Cross-linked enzyme aggregates of Cerrena laccase: Preparation, enhanced NaCl tolerance and decolorization of Remazol Brilliant Blue Reactive

Abstract White-rot fungus Cerrena sp. strain HYB07 produces laccase with high yields and strong decolorization ability. Cerrena laccase was immobilized by preparing cross-linked enzyme aggregates (CLEAs), and ammonium sulfate and glutaraldehyde were the optimal precipitant and cross-linking agent, respectively. An activity recovery rate of 68.1% was obtained at pH 8 after precipitation with (NH 4 ) 2 SO 4 and cross-linking with 30 mM glutaraldehyde for 3 h at 25 oC. Immobilized Cerrena laccase demonstrated improved tolerance to NaCl, metal ions and organic solvents. NaCl was a mixed-type inhibitor of both free and immobilized laccases with 2, 2′-azino-bis (3-ethylbenzothiazoline-6-sulfonic acid) as the substrate, and the improvement of NaCl resistance by laccase immobilization was quantified kinetically. Laccase CLEAs had higher inhibition constants K I and K IS compared to free laccase, suggesting that the affinity of NaCl to laccase was attenuated by immobilization.
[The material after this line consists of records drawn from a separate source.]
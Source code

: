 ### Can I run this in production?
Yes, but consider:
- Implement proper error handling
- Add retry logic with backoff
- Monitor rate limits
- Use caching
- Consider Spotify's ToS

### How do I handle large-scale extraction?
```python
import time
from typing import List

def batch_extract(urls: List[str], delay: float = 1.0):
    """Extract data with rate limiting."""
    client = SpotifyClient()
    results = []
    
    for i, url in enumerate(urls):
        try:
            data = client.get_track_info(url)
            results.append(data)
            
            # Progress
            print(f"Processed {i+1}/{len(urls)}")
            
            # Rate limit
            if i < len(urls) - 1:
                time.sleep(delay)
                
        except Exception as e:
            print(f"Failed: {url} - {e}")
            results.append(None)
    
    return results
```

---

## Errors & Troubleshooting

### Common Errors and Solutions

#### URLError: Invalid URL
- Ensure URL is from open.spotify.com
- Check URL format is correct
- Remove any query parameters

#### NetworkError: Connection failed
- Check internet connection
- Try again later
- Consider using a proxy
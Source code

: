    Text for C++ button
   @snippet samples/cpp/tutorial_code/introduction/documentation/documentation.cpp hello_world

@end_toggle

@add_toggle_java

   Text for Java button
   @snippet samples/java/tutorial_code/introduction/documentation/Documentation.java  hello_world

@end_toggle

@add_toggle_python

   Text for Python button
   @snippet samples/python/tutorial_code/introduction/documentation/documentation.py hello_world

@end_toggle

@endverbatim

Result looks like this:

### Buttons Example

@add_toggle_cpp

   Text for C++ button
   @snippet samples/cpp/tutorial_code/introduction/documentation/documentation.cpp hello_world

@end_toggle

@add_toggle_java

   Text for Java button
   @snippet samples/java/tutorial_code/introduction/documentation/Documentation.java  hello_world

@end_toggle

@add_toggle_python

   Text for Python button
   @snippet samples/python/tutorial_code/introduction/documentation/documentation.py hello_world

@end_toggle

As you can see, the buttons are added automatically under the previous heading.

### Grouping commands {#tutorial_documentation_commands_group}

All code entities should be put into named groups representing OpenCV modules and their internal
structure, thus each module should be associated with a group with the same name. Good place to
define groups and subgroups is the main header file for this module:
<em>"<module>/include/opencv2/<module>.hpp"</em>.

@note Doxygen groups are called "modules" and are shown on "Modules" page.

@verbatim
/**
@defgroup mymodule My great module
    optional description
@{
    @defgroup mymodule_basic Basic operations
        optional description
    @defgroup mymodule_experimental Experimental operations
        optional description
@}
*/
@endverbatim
Laccase CLEAs also displayed greater velocity and efficiency in Remazol Brilliant Blue Reactive decolorization in the presence of NaCl than free laccase. Greater differences in the half time ( t 1/2 ) of Remazol Brilliant Blue Reactive decolorization by free and immobilized laccases were observed with increasing NaCl concentrations.